Managing a government post can’t be easy. Officeholders face the red tape of other agencies, the unending deadlines and ensuring that every action is legal with those proverbial t’s and i’s all dotted and crossed.
But one of the toughest problems for taxpayers are the hurdles they encounter from government.
And delaying property tax notices is a huge headache for residents who must plan for their payments.
But Madison County is months behind in giving critical taxing data to the state of Indiana. It could postpone approval of budgets for 2014 and setting property tax rates.
Who’s to blame? Well, it seems to be a privilege of elected officeholders to be able to point fingers at the other officials down the hall.
The auditor’s office said it needed figures on tax increment financing districts, where businesses usually get breaks on taxes. That information just came in from a private accounting firm.
The assessor’s office said assessed values for the county didn’t come in until October. And those are to go to the state. In addition, one earlier report on assessed values had 700 errors.
It all is supposed to go to the Indiana Department of Local Government Finance that approves budgets. But since the data isn’t in Indianapolis, the Madison County Council can’t approve the funding requests that involve the general fund or the county option income tax fund.

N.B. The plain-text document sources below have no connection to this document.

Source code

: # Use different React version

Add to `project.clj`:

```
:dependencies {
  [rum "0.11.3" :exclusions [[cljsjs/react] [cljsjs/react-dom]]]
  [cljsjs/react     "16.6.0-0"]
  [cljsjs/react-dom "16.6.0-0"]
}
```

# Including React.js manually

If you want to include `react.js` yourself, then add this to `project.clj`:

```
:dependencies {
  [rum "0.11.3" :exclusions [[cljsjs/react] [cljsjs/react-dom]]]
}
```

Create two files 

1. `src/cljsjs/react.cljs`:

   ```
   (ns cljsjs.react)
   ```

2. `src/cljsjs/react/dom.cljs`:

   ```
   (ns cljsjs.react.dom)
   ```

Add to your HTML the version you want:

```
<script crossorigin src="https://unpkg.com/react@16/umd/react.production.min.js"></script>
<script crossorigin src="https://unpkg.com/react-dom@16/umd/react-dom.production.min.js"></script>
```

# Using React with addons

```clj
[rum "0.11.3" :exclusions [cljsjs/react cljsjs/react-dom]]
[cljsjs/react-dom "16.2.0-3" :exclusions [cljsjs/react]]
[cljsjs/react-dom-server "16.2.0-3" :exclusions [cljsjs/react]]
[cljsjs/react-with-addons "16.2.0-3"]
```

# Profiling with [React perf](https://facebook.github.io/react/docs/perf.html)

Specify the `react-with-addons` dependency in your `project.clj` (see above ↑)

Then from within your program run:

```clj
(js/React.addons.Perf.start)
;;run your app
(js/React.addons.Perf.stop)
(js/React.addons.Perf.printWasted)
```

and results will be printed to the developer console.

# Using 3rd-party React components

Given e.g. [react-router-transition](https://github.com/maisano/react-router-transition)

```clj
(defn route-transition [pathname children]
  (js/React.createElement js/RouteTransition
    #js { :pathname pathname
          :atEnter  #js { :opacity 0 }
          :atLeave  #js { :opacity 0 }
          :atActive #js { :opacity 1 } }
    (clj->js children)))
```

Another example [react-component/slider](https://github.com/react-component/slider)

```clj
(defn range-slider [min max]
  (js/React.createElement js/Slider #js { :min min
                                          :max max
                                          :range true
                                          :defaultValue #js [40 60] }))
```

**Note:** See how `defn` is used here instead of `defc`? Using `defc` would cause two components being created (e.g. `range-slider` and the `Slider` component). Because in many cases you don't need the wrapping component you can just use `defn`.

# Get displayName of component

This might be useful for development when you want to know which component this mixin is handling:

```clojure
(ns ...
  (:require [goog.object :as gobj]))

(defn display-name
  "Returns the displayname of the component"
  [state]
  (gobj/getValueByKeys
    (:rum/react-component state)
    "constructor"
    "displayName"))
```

Finally, the county treasurer’s office has to send tax bills before they are due on May 10.
Naturally, all this leaves courthouse workers trying to address the delay.
Mostly, it leaves taxpayers in limbo, wondering when their tax bill will arrive, and questioning why these offices — with years of preparing these records — can’t be more efficient.
In summary Taxpayers understand there are obstacles in establishing property taxes but elected officeholders should have the process worked out.